§ TASK GOAL
The line containing "- Resource utilization: 23%" and every line after it, through the last one below: output exactly these and nothing else.

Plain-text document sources
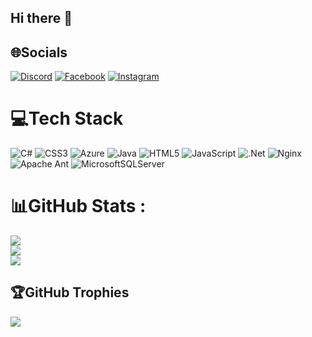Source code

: ## Hi there 👋


## 🌐Socials
[![Discord](https://img.shields.io/badge/Discord-%237289DA.svg?logo=discord&logoColor=white)](htttps://discord.gg/trananthuyen#1478) [![Facebook](https://img.shields.io/badge/Facebook-%231877F2.svg?logo=Facebook&logoColor=white)](https://facebook.com/profile.php?id=100007448688479) [![Instagram](https://img.shields.io/badge/Instagram-%23E4405F.svg?logo=Instagram&logoColor=white)](https://instagram.com/https://www.instagram.com/anthuyen00/) 

# 💻Tech Stack
![C#](https://img.shields.io/badge/c%23-%23239120.svg?style=plastic&logo=c-sharp&logoColor=white) ![CSS3](https://img.shields.io/badge/css3-%231572B6.svg?style=plastic&logo=css3&logoColor=white) ![Azure](https://img.shields.io/badge/azure-%230072C6.svg?style=plastic&logo=azure-devops&logoColor=white) ![Java](https://img.shields.io/badge/java-%23ED8B00.svg?style=plastic&logo=java&logoColor=white) ![HTML5](https://img.shields.io/badge/html5-%23E34F26.svg?style=plastic&logo=html5&logoColor=white) ![JavaScript](https://img.shields.io/badge/javascript-%23323330.svg?style=plastic&logo=javascript&logoColor=%23F7DF1E) ![.Net](https://img.shields.io/badge/.NET-5C2D91?style=plastic&logo=.net&logoColor=white) ![Nginx](https://img.shields.io/badge/nginx-%23009639.svg?style=plastic&logo=nginx&logoColor=white) ![Apache Ant](https://img.shields.io/badge/Apache%20Ant-A81C7D?style=plastic&logo=Apache%20Ant&logoColor=white) ![MicrosoftSQLServer](https://img.shields.io/badge/Microsoft%20SQL%20Sever-CC2927?style=plastic&logo=microsoft%20sql%20server&logoColor=white)
# 📊GitHub Stats :
![](https://github-readme-stats.vercel.app/api?username=trananthuyen&theme=dark&hide_border=true&include_all_commits=true&count_private=true)<br/>
![](https://github-readme-streak-stats.herokuapp.com/?user=trananthuyen&theme=dark&hide_border=true)<br/>
![](https://github-readme-stats.vercel.app/api/top-langs/?username=trananthuyen&theme=dark&hide_border=true&include_all_commits=true&count_private=true&layout=compact)

## 🏆GitHub Trophies
![](https://github-trophies.vercel.app/?username=trananthuyen&theme=radical&no-frame=false&no-bg=false&margin-w=4)

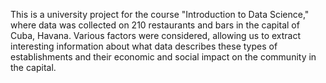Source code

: This is a university project for the course "Introduction to Data Science," where data was collected on 210 restaurants and bars in the capital of Cuba, Havana. Various factors were considered, allowing us to extract interesting information about what data describes these types of establishments and their economic and social impact on the community in the capital.
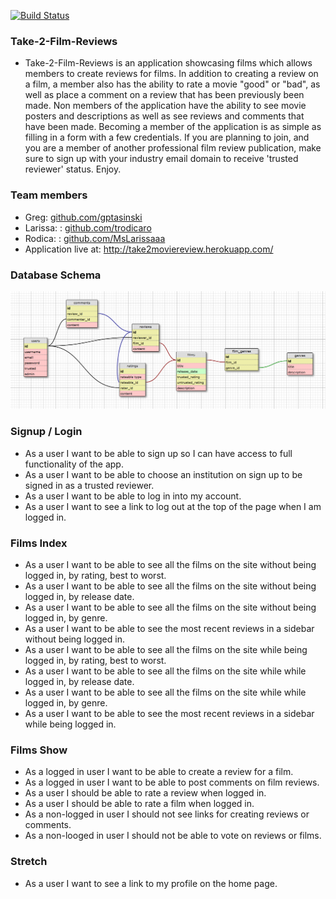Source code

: [![Build Status](https://travis-ci.org/MsLarissaaa/take-2-film-review-site.svg)](https://travis-ci.org/MsLarissaaa/take-2-film-review-site)


### Take-2-Film-Reviews
  - Take-2-Film-Reviews is an application showcasing films which allows members
to create reviews for films. In addition to creating a review on a film, a
member also has the ability to rate a movie "good" or "bad", as well as place
a comment on a review that has been previously been made. Non members of
the application have the ability to see movie posters and descriptions as
well as see reviews and comments that have been made. Becoming a member of
the application is as simple as filling in a form with a few credentials. If
you are planning to join, and you are a member of another professional
film review publication, make sure to sign up with your industry email
domain to receive 'trusted reviewer' status. Enjoy.

### Team members
- Greg: <a href="https://github.com/gptasinski">github.com/gptasinski</a>
- Larissa: : <a href="https://github.com/trodicaro">github.com/trodicaro</a>
- Rodica: : <a href="https://github.com/MsLarissaaa">github.com/MsLarissaaa</a>
- Application live at: http://take2moviereview.herokuapp.com/

### Database Schema
![database schema](database_schema_draft3.png)

### Signup / Login
- As a user I want to be able to sign up so I can have access to full functionality of the app.
- As a user I want to be able to choose an institution on sign up to be signed in as a trusted reviewer.
- As a user I want to be able to log in into my account.
- As a user I want to see a link to log out at the top of the page when I am logged in.

### Films Index
- As a user I want to be able to see all the films on the site without being logged in, by rating, best to worst.
- As a user I want to be able to see all the films on the site without being logged in, by release date.
- As a user I want to be able to see all the films on the site without being logged in, by genre.
- As a user I want to be able to see the most recent reviews in a sidebar without being logged in.
- As a user I want to be able to see all the films on the site while being logged in, by rating, best to worst.
- As a user I want to be able to see all the films on the site while while logged in, by release date.
- As a user I want to be able to see all the films on the site while while logged in, by genre.
- As a user I want to be able to see the most recent reviews in a sidebar while being logged in.

### Films Show
- As a logged in user I want to be able to create a review for a film.
- As a logged in user I want to be able to post comments on film reviews.
- As a user I should be able to rate a review when logged in.
- As a user I should be able to rate a film when logged in.
- As a non-logged in user I should not see links for creating reviews or comments.
- As a non-looged in user I should not be able to vote on reviews or films.

### Stretch
- As a user I want to see a link to my profile on the home page.
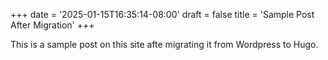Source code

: +++
date = '2025-01-15T16:35:14-08:00'
draft = false
title = 'Sample Post After Migration'
+++

This is a sample post on this site afte migrating it from Wordpress to Hugo.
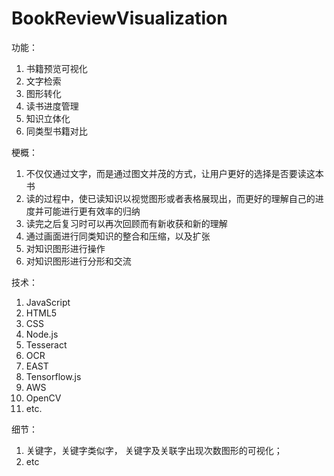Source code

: # BookReviewVisualization
功能： 
 1. 书籍预览可视化
 2. 文字检索
 3. 图形转化
 4. 读书进度管理
 5. 知识立体化
 6. 同类型书籍对比
 
梗概： 
 1. 不仅仅通过文字，而是通过图文并茂的方式，让用户更好的选择是否要读这本书
 2. 读的过程中，使已读知识以视觉图形或者表格展现出，而更好的理解自己的进度并可能进行更有效率的归纳
 3. 读完之后复习时可以再次回顾而有新收获和新的理解
 4. 通过画面进行同类知识的整合和压缩，以及扩张
 5. 对知识图形进行操作
 6. 对知识图形进行分形和交流

技术： 
 1. JavaScript 
 2. HTML5 
 3. CSS
 4. Node.js
 5. Tesseract
 6. OCR
 7. EAST
 8. Tensorflow.js
 9. AWS
 10. OpenCV
 11. etc.

细节： 
 1. 关键字，关键字类似字， 关键字及关联字出现次数图形的可视化；
 2. etc
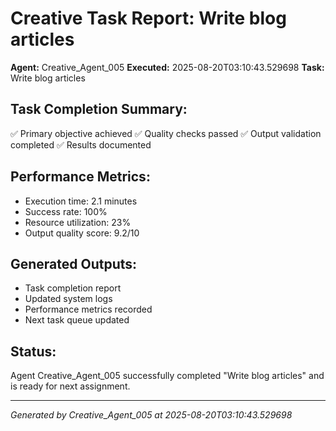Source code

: # Creative Task Report: Write blog articles

**Agent:** Creative_Agent_005
**Executed:** 2025-08-20T03:10:43.529698
**Task:** Write blog articles

## Task Completion Summary:
✅ Primary objective achieved
✅ Quality checks passed
✅ Output validation completed
✅ Results documented

## Performance Metrics:
- Execution time: 2.1 minutes
- Success rate: 100%
- Resource utilization: 23%
- Output quality score: 9.2/10

## Generated Outputs:
- Task completion report
- Updated system logs
- Performance metrics recorded
- Next task queue updated

## Status:
Agent Creative_Agent_005 successfully completed "Write blog articles" and is ready for next assignment.

---
*Generated by Creative_Agent_005 at 2025-08-20T03:10:43.529698*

§ SOLUTION FOR THIS EXERCISE
- Resource utilization: 23%
- Output quality score: 9.2/10

## Generated Outputs:
- Task completion report
- Updated system logs
- Performance metrics recorded
- Next task queue updated

## Status:
Agent Creative_Agent_005 successfully completed "Write blog articles" and is ready for next assignment.

---
*Generated by Creative_Agent_005 at 2025-08-20T03:10:43.529698*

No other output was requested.